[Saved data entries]
___

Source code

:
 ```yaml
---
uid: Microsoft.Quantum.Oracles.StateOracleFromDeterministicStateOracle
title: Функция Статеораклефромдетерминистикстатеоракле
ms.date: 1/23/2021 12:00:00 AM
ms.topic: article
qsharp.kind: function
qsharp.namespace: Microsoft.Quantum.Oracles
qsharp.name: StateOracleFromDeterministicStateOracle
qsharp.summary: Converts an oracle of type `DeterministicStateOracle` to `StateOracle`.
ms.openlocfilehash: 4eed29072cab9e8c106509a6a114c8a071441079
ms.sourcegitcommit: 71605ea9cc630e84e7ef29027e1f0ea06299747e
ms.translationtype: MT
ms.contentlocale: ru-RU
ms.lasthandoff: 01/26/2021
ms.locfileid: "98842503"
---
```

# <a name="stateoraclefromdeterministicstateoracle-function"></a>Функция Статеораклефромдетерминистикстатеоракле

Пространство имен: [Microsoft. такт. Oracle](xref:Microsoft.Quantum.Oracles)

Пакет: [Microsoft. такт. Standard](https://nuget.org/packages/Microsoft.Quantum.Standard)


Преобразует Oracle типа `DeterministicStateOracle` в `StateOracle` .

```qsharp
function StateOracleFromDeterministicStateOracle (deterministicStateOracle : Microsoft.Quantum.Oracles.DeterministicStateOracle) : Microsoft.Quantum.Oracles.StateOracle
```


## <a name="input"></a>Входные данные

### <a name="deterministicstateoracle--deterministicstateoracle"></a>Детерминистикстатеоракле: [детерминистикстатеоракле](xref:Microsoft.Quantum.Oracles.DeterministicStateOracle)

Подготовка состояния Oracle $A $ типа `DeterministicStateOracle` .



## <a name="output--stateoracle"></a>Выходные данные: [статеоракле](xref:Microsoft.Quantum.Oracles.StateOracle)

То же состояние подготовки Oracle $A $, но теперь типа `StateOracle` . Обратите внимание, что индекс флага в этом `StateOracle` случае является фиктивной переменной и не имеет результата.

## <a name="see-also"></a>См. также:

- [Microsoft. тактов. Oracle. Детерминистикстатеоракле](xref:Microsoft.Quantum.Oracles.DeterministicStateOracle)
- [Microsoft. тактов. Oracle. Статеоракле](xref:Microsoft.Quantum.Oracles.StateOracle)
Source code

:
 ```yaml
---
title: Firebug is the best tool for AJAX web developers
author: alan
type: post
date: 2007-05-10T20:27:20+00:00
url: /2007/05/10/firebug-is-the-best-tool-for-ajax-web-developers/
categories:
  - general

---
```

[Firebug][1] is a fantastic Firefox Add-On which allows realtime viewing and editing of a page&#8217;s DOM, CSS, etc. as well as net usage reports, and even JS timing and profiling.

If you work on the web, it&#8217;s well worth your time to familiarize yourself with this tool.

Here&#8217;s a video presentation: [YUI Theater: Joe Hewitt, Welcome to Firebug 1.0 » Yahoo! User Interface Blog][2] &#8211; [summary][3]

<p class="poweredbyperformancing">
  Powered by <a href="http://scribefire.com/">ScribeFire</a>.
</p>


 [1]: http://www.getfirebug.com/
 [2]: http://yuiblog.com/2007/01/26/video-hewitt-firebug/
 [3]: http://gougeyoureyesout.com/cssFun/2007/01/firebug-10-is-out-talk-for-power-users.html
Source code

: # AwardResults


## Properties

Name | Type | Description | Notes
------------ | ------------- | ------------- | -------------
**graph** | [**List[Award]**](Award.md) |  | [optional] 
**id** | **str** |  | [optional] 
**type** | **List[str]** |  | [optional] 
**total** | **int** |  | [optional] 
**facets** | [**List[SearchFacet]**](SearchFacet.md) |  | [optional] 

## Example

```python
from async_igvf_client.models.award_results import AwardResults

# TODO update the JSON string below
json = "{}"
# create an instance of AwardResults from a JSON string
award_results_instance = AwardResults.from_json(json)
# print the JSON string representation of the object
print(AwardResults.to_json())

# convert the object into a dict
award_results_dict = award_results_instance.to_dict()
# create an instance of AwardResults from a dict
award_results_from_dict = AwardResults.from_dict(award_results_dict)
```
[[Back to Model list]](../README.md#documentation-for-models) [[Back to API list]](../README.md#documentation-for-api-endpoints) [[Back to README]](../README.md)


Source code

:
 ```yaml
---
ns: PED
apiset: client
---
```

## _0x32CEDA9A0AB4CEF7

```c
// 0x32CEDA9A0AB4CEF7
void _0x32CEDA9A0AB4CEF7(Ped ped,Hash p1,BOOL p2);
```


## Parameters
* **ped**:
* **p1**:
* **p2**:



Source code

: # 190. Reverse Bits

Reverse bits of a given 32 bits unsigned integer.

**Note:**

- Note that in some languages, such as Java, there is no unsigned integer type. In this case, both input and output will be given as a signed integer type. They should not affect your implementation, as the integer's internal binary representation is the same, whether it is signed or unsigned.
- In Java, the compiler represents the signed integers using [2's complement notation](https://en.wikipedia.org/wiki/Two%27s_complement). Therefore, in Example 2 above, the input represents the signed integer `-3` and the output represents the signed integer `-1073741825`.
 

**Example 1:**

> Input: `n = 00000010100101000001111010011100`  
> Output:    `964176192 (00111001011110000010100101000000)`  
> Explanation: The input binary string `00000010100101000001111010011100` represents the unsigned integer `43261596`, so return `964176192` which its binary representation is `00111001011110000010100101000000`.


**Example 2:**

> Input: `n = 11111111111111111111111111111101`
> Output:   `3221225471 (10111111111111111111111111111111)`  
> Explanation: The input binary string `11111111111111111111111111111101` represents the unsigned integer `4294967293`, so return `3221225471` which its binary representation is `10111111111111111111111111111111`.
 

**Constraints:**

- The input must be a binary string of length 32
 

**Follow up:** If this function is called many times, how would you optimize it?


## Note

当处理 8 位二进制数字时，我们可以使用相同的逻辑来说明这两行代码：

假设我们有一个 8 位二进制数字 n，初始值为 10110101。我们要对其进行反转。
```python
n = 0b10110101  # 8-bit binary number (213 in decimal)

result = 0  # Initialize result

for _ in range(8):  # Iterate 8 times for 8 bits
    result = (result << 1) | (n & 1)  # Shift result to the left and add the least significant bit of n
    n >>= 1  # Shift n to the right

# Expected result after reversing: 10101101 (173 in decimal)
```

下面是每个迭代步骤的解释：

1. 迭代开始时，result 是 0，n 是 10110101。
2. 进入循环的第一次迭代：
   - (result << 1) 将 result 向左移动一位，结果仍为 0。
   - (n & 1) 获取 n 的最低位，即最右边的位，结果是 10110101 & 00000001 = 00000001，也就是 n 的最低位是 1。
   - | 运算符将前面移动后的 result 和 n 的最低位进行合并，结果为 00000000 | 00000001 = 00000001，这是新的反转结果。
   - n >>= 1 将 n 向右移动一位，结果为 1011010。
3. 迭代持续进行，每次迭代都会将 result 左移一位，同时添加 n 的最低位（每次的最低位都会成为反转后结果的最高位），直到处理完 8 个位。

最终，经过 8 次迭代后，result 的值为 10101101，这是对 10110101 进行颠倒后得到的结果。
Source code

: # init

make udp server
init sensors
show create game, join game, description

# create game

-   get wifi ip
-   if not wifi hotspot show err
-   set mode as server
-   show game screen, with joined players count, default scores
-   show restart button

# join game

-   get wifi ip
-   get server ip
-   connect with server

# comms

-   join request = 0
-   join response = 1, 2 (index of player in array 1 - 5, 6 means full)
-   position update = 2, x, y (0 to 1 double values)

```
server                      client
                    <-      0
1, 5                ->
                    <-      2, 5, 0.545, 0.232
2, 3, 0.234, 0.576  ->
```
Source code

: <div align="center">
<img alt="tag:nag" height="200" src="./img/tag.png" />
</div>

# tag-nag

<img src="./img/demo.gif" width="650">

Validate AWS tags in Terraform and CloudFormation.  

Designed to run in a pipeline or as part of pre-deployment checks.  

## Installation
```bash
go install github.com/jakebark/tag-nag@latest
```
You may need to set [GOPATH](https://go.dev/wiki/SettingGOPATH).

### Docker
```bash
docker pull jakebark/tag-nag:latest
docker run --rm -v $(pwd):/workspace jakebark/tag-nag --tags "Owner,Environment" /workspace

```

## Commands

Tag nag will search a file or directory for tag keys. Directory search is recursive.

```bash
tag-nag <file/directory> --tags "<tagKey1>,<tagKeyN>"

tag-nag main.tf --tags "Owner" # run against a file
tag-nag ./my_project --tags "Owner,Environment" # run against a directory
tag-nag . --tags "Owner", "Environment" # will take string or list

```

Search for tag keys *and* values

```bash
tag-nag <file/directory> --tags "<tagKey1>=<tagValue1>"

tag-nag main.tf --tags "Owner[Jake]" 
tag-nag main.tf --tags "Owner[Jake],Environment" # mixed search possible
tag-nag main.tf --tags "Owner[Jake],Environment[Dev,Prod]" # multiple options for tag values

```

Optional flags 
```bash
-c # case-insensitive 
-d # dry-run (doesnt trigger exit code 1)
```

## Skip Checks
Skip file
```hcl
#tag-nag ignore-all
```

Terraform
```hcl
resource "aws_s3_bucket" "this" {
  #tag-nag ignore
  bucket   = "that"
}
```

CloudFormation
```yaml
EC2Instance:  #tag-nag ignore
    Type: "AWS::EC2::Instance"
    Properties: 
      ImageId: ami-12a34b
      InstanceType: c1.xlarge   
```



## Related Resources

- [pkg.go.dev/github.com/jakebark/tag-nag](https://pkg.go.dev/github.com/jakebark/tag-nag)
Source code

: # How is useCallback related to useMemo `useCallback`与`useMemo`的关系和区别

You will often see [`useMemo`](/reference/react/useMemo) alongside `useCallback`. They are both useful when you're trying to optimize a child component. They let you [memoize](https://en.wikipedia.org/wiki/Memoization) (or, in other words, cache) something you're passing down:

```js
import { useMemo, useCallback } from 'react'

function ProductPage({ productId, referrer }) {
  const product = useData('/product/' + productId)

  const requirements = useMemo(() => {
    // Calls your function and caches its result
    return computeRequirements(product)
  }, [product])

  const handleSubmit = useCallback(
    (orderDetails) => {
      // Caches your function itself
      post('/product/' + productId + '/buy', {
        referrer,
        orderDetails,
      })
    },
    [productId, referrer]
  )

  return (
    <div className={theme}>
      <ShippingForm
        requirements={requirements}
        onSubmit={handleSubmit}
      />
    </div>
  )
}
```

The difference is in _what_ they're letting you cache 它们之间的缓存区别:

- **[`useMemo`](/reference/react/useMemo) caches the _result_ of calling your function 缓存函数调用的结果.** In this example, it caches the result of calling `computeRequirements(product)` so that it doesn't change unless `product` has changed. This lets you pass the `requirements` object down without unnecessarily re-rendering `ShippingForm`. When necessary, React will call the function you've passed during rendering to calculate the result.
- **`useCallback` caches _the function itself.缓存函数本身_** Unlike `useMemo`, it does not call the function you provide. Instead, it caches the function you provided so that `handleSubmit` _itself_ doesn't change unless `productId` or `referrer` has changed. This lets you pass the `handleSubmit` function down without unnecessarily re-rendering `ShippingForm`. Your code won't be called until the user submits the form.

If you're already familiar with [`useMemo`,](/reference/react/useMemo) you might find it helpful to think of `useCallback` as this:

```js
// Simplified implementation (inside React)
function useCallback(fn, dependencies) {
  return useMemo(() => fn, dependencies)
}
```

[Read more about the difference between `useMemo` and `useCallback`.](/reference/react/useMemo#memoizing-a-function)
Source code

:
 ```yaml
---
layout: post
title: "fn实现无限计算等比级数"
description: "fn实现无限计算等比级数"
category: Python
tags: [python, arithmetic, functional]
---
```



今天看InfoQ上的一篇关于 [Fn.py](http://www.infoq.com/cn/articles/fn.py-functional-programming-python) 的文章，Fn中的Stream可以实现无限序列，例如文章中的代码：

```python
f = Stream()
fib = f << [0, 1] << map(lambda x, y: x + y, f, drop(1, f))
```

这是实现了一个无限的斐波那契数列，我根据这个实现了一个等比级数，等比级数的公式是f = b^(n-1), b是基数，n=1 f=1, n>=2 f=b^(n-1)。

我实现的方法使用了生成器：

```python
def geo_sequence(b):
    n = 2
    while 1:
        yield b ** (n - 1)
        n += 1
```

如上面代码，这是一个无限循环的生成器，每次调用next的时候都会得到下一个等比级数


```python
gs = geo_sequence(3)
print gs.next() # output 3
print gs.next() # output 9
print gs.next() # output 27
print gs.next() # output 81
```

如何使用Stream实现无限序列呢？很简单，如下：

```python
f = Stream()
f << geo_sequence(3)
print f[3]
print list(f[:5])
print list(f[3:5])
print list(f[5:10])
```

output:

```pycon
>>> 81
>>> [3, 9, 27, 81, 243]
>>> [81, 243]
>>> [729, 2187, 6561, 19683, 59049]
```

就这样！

___

■ **Exercise details**:
Looking at the entries above, copy out every line in which "values" occurs.

■ **Output below**:
-   position update = 2, x, y (0 to 1 double values)
Search for tag keys *and* values
tag-nag main.tf --tags "Owner[Jake],Environment[Dev,Prod]" # multiple options for tag values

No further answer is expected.